Aim of the task:
Search the data for "feet". Each line containing it is to be copied.

Stored data
* * *
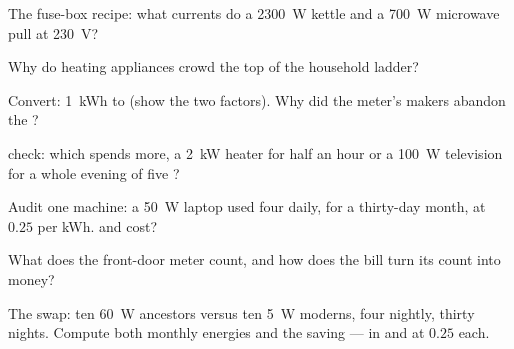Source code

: \begin{exercise}[$\star$]\label{exo:g9:electric-power-energy:3}
The fuse-box recipe: what currents do a \qty{2300}{W}
kettle and a \qty{700}{W} microwave pull at \qty{230}{V}?
\end{exercise}

\begin{exercise}[$\star$]\label{exo:g9:electric-power-energy:4}
Why do heating appliances crowd the top of the household
 ladder?
\end{exercise}

\begin{exercise}[$\star$]\label{exo:g9:electric-power-energy:5}
Convert: \qty{1}{kWh} to  (show the two factors).
Why did the meter's makers abandon the ?
\end{exercise}

\begin{exercise}[$\star$]\label{exo:g9:electric-power-energy:6}
 check: which spends more, a \qty{2}{kW} heater for
half an hour or a \qty{100}{W} television for a whole
evening of five ?
\end{exercise}

\begin{exercise}[$\star$]\label{exo:g9:electric-power-energy:7}
Audit one machine: a \qty{50}{W} laptop used four 
daily, for a thirty-day month, at $0.25$ per \unit{kWh}.
 and cost?
\end{exercise}

\begin{exercise}[$\star$]\label{exo:g9:electric-power-energy:8}
What does the front-door meter count, and how does the
bill turn its count into money?
\end{exercise}

\begin{exercise}[$\star\star$]\label{exo:g9:electric-power-energy:9}
The  swap: ten \qty{60}{W} ancestors versus ten
\qty{5}{W} moderns, four  nightly, thirty nights.
Compute both monthly energies and the saving --- in
 and at $0.25$ each.
\end{exercise}

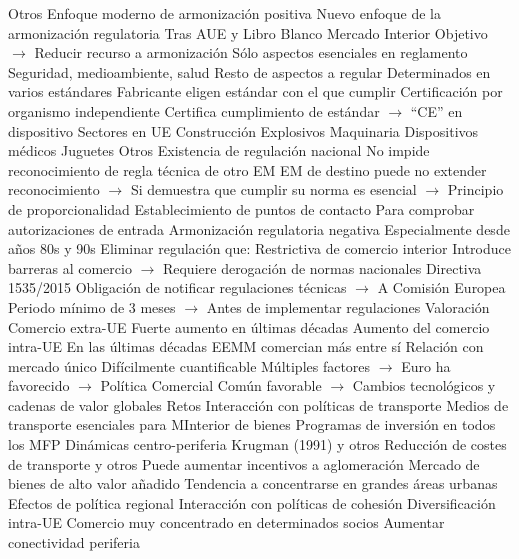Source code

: \documentclass{nuevotema}
\begin{document}
\begin{esquemal}
				\4[] Otros
			\3 Enfoque moderno de armonización positiva
				\4 Nuevo enfoque de la armonización regulatoria
				\4[] Tras AUE y Libro Blanco Mercado Interior
				\4[] Objetivo
				\4[] $\to$ Reducir recurso a armonización
				\4 Sólo aspectos esenciales en reglamento
				\4[] Seguridad, medioambiente, salud
				\4 Resto de aspectos a regular
				\4[] Determinados en varios estándares
				\4[] Fabricante eligen estándar con el que cumplir
				\4 Certificación por organismo independiente
				\4[] Certifica cumplimiento de estándar
				\4[] $\to$ ``CE'' en dispositivo
				\4 Sectores en UE
				\4[] Construcción
				\4[] Explosivos
				\4[] Maquinaria
				\4[] Dispositivos médicos
				\4[] Juguetes
				\4[] Otros
				\4 Existencia de regulación nacional
				\4[] No impide reconocimiento de regla técnica de otro EM
				\4[] EM de destino puede no extender reconocimiento
				\4[] $\to$ Si demuestra que cumplir su norma es esencial
				\4[] $\to$ Principio de proporcionalidad
				\4 Establecimiento de puntos de contacto
				\4[] Para comprobar autorizaciones de entrada
			\3 Armonización regulatoria negativa
				\4 Especialmente desde años 80s y 90s
				\4 Eliminar regulación que:
				\4[] Restrictiva de comercio interior
				\4[] Introduce barreras al comercio
				\4[] $\to$ Requiere derogación de normas nacionales
				\4 Directiva 1535/2015
				\4[] Obligación de notificar regulaciones técnicas
				\4[] $\to$ A Comisión Europea
				\4[] Periodo mínimo de 3 meses
				\4[] $\to$ Antes de implementar regulaciones
		\2 Valoración
			\3 Comercio extra-UE
				\4 Fuerte aumento en últimas décadas
			\3 Aumento del comercio intra-UE
				\4 En las últimas décadas
				\4[] EEMM comercian más entre sí
				\4 Relación con mercado único
				\4[] Difícilmente cuantificable
				\4[] Múltiples factores
				\4[] $\to$ Euro ha favorecido
				\4[] $\to$ Política Comercial Común favorable
				\4[] $\to$ Cambios tecnológicos y cadenas de valor globales
		\2 Retos
			\3 Interacción con políticas de transporte
				\4 Medios de transporte esenciales para MInterior de bienes
				\4 Programas de inversión en todos los MFP
			\3 Dinámicas centro-periferia
				\4 Krugman (1991) y otros
				\4 Reducción de costes de transporte y otros
				\4[] Puede aumentar incentivos a aglomeración
				\4 Mercado de bienes de alto valor añadido
				\4[] Tendencia a concentrarse en grandes áreas urbanas
				\4[$\then$] Efectos de política regional
				\4[$\then$] Interacción con políticas de cohesión
			\3 Diversificación intra-UE
				\4 Comercio muy concentrado en determinados socios
				\4 Aumentar conectividad periferia

\end{esquemal}
\end{document}
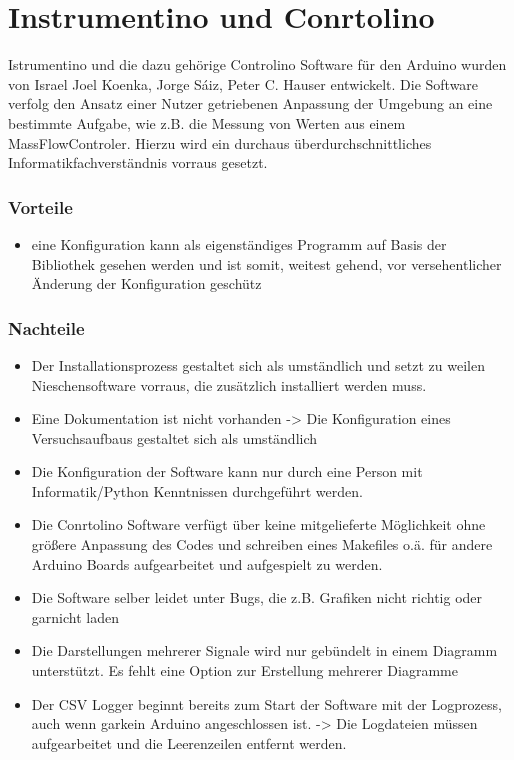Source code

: \section{Instrumentino und Conrtolino}
Istrumentino und die dazu gehörige Controlino Software für den Arduino wurden 
von Israel Joel Koenka, Jorge Sáiz, Peter C. Hauser entwickelt. Die Software 
verfolg den Ansatz einer Nutzer getriebenen Anpassung der Umgebung an eine 
bestimmte Aufgabe, wie z.B. die Messung von Werten aus einem MassFlowControler.
Hierzu wird ein durchaus überdurchschnittliches Informatikfachverständnis 
vorraus gesetzt.

\subsubsection{Vorteile}
\begin{itemize}
 \item eine Konfiguration kann als eigenständiges Programm auf Basis der 
Bibliothek gesehen werden und ist somit, weitest gehend, vor versehentlicher 
Änderung der Konfiguration geschütz
\end{itemize}

\subsubsection{Nachteile}
\begin{itemize}
 \item Der Installationsprozess gestaltet sich als umständlich und setzt zu 
weilen Nieschensoftware vorraus, die zusätzlich installiert werden muss.
 \item Eine Dokumentation ist nicht vorhanden -> Die Konfiguration eines 
Versuchsaufbaus gestaltet sich als umständlich
 \item Die Konfiguration der Software kann nur durch eine Person mit 
Informatik/Python Kenntnissen durchgeführt werden.
 \item Die Conrtolino Software verfügt über keine mitgelieferte Möglichkeit 
ohne größere Anpassung des Codes und schreiben eines Makefiles o.ä. für andere 
Arduino Boards aufgearbeitet und aufgespielt zu werden.
 \item Die Software selber leidet unter Bugs, die z.B. Grafiken nicht richtig 
oder garnicht laden
 \item Die Darstellungen mehrerer Signale wird nur gebündelt in einem Diagramm 
unterstützt. Es fehlt eine Option zur Erstellung mehrerer Diagramme
 \item Der CSV Logger beginnt bereits zum Start der Software mit der 
Logprozess, auch wenn garkein Arduino angeschlossen ist. -> Die Logdateien 
müssen aufgearbeitet und die Leerenzeilen entfernt werden.
\end{itemize}
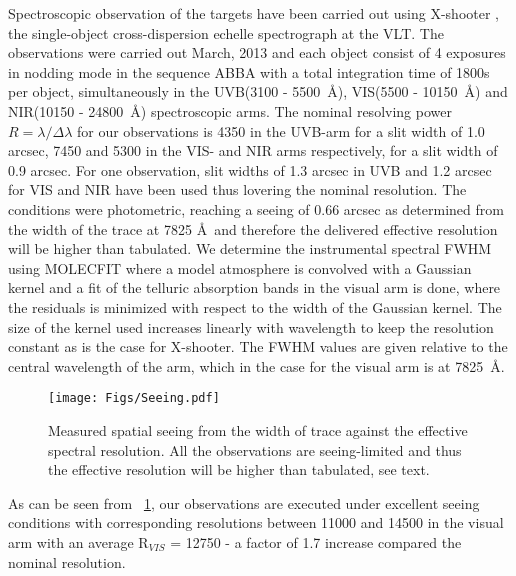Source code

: \documentclass{aa}    %
\newcommand{\figref}[1]{\ref{fig:#1}}
\newcommand{\Fig}[1]{\figurename~\figref{#1}}
\newcommand{\fig}[1]{\Fig{#1}}
\newcommand{\figlabel}[1]{\label{fig:#1}}
\begin{document}
Spectroscopic observation of the targets have been carried out using X-shooter \citep{Vernet2011}, the single-object cross-dispersion echelle spectrograph at the VLT. The observations were carried out March, 2013 and each object consist of 4 exposures in nodding mode in the sequence ABBA with a total integration time of 1800s per object, simultaneously in the UVB(3100 - 5500~\AA), VIS(5500 - 10150~\AA)  and NIR(10150 - 24800~\AA) spectroscopic arms. The nominal resolving power $R = \lambda / \Delta \lambda$ for our observations is 4350 in the UVB-arm for a slit width of 1.0 arcsec, 7450 and 5300 in the VIS- and NIR arms respectively, for a slit width of 0.9 arcsec. For one observation, slit widths of 1.3 arcsec in UVB and 1.2 arcsec for VIS and NIR have been used thus lovering the nominal resolution. The conditions were photometric, reaching a seeing of 0.66 arcsec as determined from the width of the trace at 7825 \AA~and therefore the delivered effective resolution will be higher than tabulated. We determine the instrumental spectral FWHM using MOLECFIT \citep{Smette2015, Kausch2015} where a model atmosphere is convolved with a Gaussian kernel and a fit of the telluric absorption bands in the visual arm is done, where the residuals is minimized with respect to the width of the Gaussian kernel. The size of the kernel used increases linearly with wavelength to keep the resolution constant as is the case for X-shooter. The FWHM values are given relative to the central wavelength of the arm, which in the case for the visual arm is at 7825~\AA. 


\begin{figure}[t!]
  \centering
  \texttt{[image: Figs/Seeing.pdf]}
  \caption[]{Measured spatial seeing from the width of trace against the effective spectral resolution. All the observations are seeing-limited and thus the effective resolution will be higher than tabulated, see text.}
\figlabel{seeing}
\end{figure}



As can be seen from \fig{seeing}, our observations are executed under excellent seeing conditions with corresponding resolutions between 11000 and 14500 in the visual arm with an average R$_{VIS}$ = 12750 - a factor of 1.7 increase compared the nominal resolution. 
\end{document}
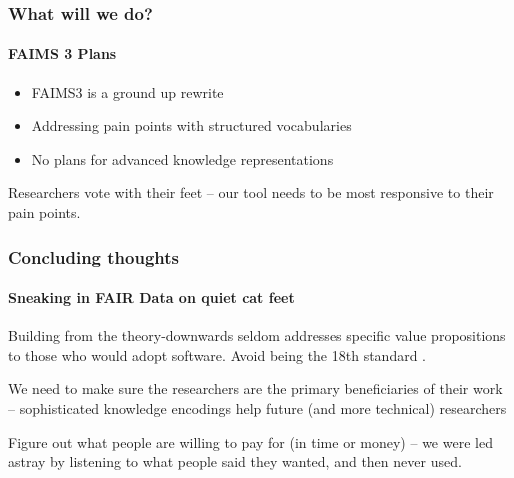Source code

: \documentclass[
	aspectratio=169, %
	12pt, %
	t, %
]{beamer}
\begin{document}
\begin{frame}
	\frametitle{What will we do?}
 	\framesubtitle{FAIMS 3 Plans}


    \begin{itemize}
        \item FAIMS3 is a ground up rewrite
\item Addressing pain points with structured vocabularies
\item No plans for advanced knowledge representations

    \end{itemize}


Researchers vote with their feet -- our tool needs to be most responsive to their pain points. 

\end{frame}



\begin{frame}
	\frametitle{Concluding thoughts}
 	\framesubtitle{Sneaking in FAIR Data on quiet cat feet}


Building from the theory-downwards seldom addresses specific value propositions to those who would adopt software. Avoid being the 18th standard \parencite{Munroe2011-zg}.


We need to make sure the researchers are the primary beneficiaries of their work -- sophisticated knowledge encodings help future (and more technical) researchers


Figure out what people are willing to pay for (in time or money) -- we were led astray by listening to what people said they wanted, and then never used.

\end{frame}


\end{document}
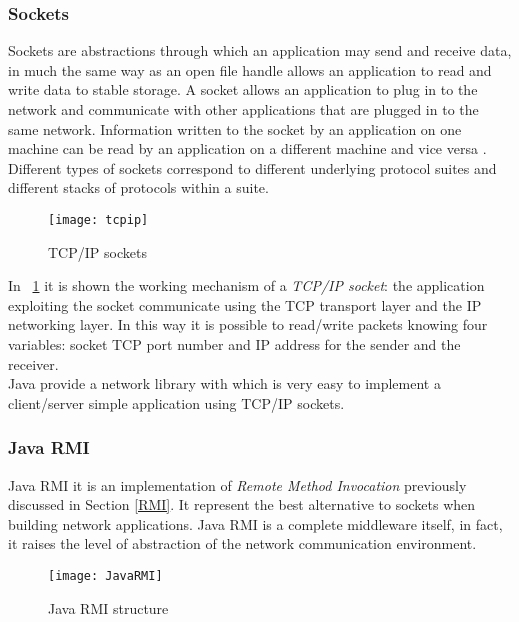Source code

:\subsubsection{Sockets} \label{socket} Sockets are abstractions through which an application may send and receive data, in much the same way as an open file handle allows an application to read and write data to stable storage.
A socket allows an application to plug in to the network and communicate with other applications that are plugged in to the same network. Information written to the socket by
an application on one machine can be read by an application on a different machine and vice versa \cite{calvert2011tcp}.
Different types of sockets correspond to different underlying protocol suites and different
stacks of protocols within a suite.
\begin{figure}[h]
	\centering
	\texttt{[image: tcpip]}
	\caption{TCP/IP sockets}
	\label{fig:2.15}
\end{figure}
In \figurename~\ref{fig:2.15} it is shown the working mechanism of a \textit{TCP/IP socket}: the application exploiting the socket communicate using the TCP transport layer and the IP networking layer. In this way it is possible to read/write packets knowing four variables: socket TCP port number and IP address for the sender and the receiver.\\
Java provide a network library with which is very easy to implement a client/server simple application using TCP/IP sockets. 
%
%

\subsubsection{Java RMI} Java RMI it is an implementation of \textit{Remote Method Invocation} previously discussed in Section \ref{RMI}. It represent the best alternative to sockets when building network applications. Java RMI is a complete middleware itself, in fact, it raises the level of abstraction of the network communication environment.
\begin{figure}[h]
	\centering
	\texttt{[image: JavaRMI]}
	\caption{Java RMI structure}
	\label{fig:2.16}
\end{figure}

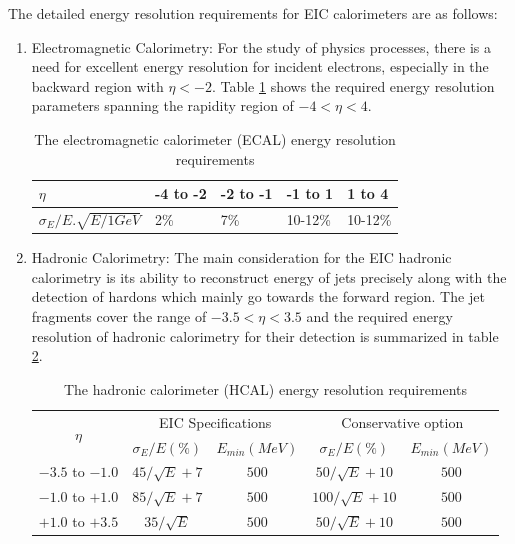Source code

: The detailed energy resolution requirements for EIC calorimeters are as follows:
\begin{enumerate}
    \item Electromagnetic Calorimetry: For the study of physics processes, there is a need for excellent energy resolution for incident electrons, especially in the backward region with $\eta < -2$. Table \ref{table:g1_ch1_t1} shows the required energy resolution parameters spanning the rapidity region of $-4 < \eta < 4$.
        \begin{table}[H]
        \centering
        \begin{tabular}{ | m{8em} | m{1.5cm}| m{1.5cm} | m{1.5cm} | m{1.5cm} |} 
        \hline
        $\eta $ & -4 to -2 & -2 to -1 & -1 to 1 & 1 to 4 \\ 
        \hline
        $\sigma _E/E . \sqrt{E/1 GeV}$ & 2\% & 7\% & 10-12\% & 10-12\%\\ 
        \hline
        \end{tabular}
        \caption{The electromagnetic calorimeter (ECAL) energy resolution requirements}
        \label{table:g1_ch1_t1}
        \end{table}
        
    \item Hadronic Calorimetry: The main consideration for the EIC hadronic calorimetry is its ability to reconstruct energy of jets precisely along with the detection of hardons which mainly go towards the forward region. The jet fragments cover the range of $-3.5 < \eta < 3.5$ and the required energy resolution of hadronic calorimetry for their detection is summarized in table \ref{table:g1_ch1_t2}.
      
        \begin{table}[H]
        \centering
        \begin{tabular}{|c|c|c|c|c|}
        \hline
        \multirow{2}{*}{$\eta$} & \multicolumn{2}{|c|}{EIC Specifications} & \multicolumn{2}{|c|}{Conservative option} \\ 
        \hhline{~----}
        & $\sigma_E/E (\%)$ & $E_{min} (MeV)$ & $\sigma_E/E (\%)$ & $E_{min} (MeV)$ \\
        \hline
        $-3.5$ to $-1.0$ & $45/\sqrt{E}+7$ & $500$ & $50/\sqrt{E}+10$ & $500$\\
        \hline
        $-1.0$ to $+1.0$ & $85/\sqrt{E}+7$ & $500$ & $100/\sqrt{E}+10$ & $500$\\
        \hline
        $+1.0$ to $+3.5$ & $35/\sqrt{E}$ & $500$ & $50/\sqrt{E}+10$ & $500$\\
        \hline
        \end{tabular}
        \caption{The hadronic calorimeter (HCAL) energy resolution requirements}
        \label{table:g1_ch1_t2}
        \end{table}
\end{enumerate}

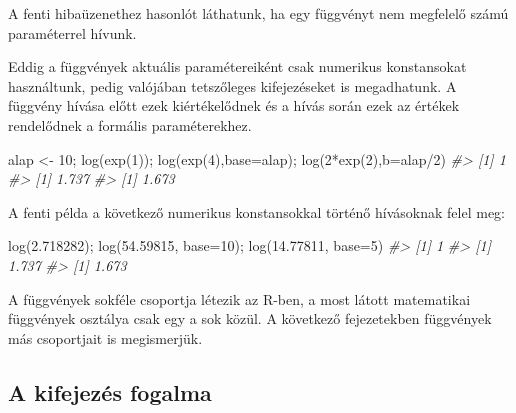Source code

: \documentclass[
]{book}
\newenvironment{Shaded}{\begin{snugshade}}{\end{snugshade}}
\newcommand{\AttributeTok}[1]{\textcolor[rgb]{0.77,0.63,0.00}{#1}}
\newcommand{\CommentTok}[1]{\textcolor[rgb]{0.56,0.35,0.01}{\textit{#1}}}
\newcommand{\DecValTok}[1]{\textcolor[rgb]{0.00,0.00,0.81}{#1}}
\newcommand{\FloatTok}[1]{\textcolor[rgb]{0.00,0.00,0.81}{#1}}
\newcommand{\FunctionTok}[1]{\textcolor[rgb]{0.00,0.00,0.00}{#1}}
\newcommand{\NormalTok}[1]{#1}
\newcommand{\OtherTok}[1]{\textcolor[rgb]{0.56,0.35,0.01}{#1}}
\newcommand{\SpecialCharTok}[1]{\textcolor[rgb]{0.00,0.00,0.00}{#1}}
\begin{document}
A fenti hibaüzenethez hasonlót láthatunk, ha egy függvényt nem megfelelő számú paraméterrel hívunk.

Eddig a függvények aktuális paramétereiként csak numerikus konstansokat használtunk, pedig valójában tetszőleges kifejezéseket is megadhatunk. A függvény hívása előtt ezek kiértékelődnek és a hívás során ezek az értékek rendelődnek a formális paraméterekhez.

\begin{Shaded}
\begin{Highlighting}[]
\NormalTok{alap }\OtherTok{\textless{}{-}} \DecValTok{10}\NormalTok{; }\FunctionTok{log}\NormalTok{(}\FunctionTok{exp}\NormalTok{(}\DecValTok{1}\NormalTok{)); }\FunctionTok{log}\NormalTok{(}\FunctionTok{exp}\NormalTok{(}\DecValTok{4}\NormalTok{),}\AttributeTok{base=}\NormalTok{alap); }\FunctionTok{log}\NormalTok{(}\DecValTok{2}\SpecialCharTok{*}\FunctionTok{exp}\NormalTok{(}\DecValTok{2}\NormalTok{),}\AttributeTok{b=}\NormalTok{alap}\SpecialCharTok{/}\DecValTok{2}\NormalTok{)}
\CommentTok{\#\textgreater{} [1] 1}
\CommentTok{\#\textgreater{} [1] 1.737}
\CommentTok{\#\textgreater{} [1] 1.673}
\end{Highlighting}
\end{Shaded}

A fenti példa a következő numerikus konstansokkal történő hívásoknak felel meg:

\begin{Shaded}
\begin{Highlighting}[]
\FunctionTok{log}\NormalTok{(}\FloatTok{2.718282}\NormalTok{); }\FunctionTok{log}\NormalTok{(}\FloatTok{54.59815}\NormalTok{, }\AttributeTok{base=}\DecValTok{10}\NormalTok{); }\FunctionTok{log}\NormalTok{(}\FloatTok{14.77811}\NormalTok{, }\AttributeTok{base=}\DecValTok{5}\NormalTok{)}
\CommentTok{\#\textgreater{} [1] 1}
\CommentTok{\#\textgreater{} [1] 1.737}
\CommentTok{\#\textgreater{} [1] 1.673}
\end{Highlighting}
\end{Shaded}

A függvények sokféle csoportja létezik az R-ben, a most látott matematikai függvények osztálya csak egy a sok közül. A következő fejezetekben függvények más csoportjait is megismerjük.

\hypertarget{a-kifejezuxe9s-fogalma}{%
\subsection{A kifejezés fogalma}\label{a-kifejezuxe9s-fogalma}}
\end{document}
* * *
Answer space:
Researchers vote with their feet -- our tool needs to be most responsive to their pain points. 
 	\framesubtitle{Sneaking in FAIR Data on quiet cat feet}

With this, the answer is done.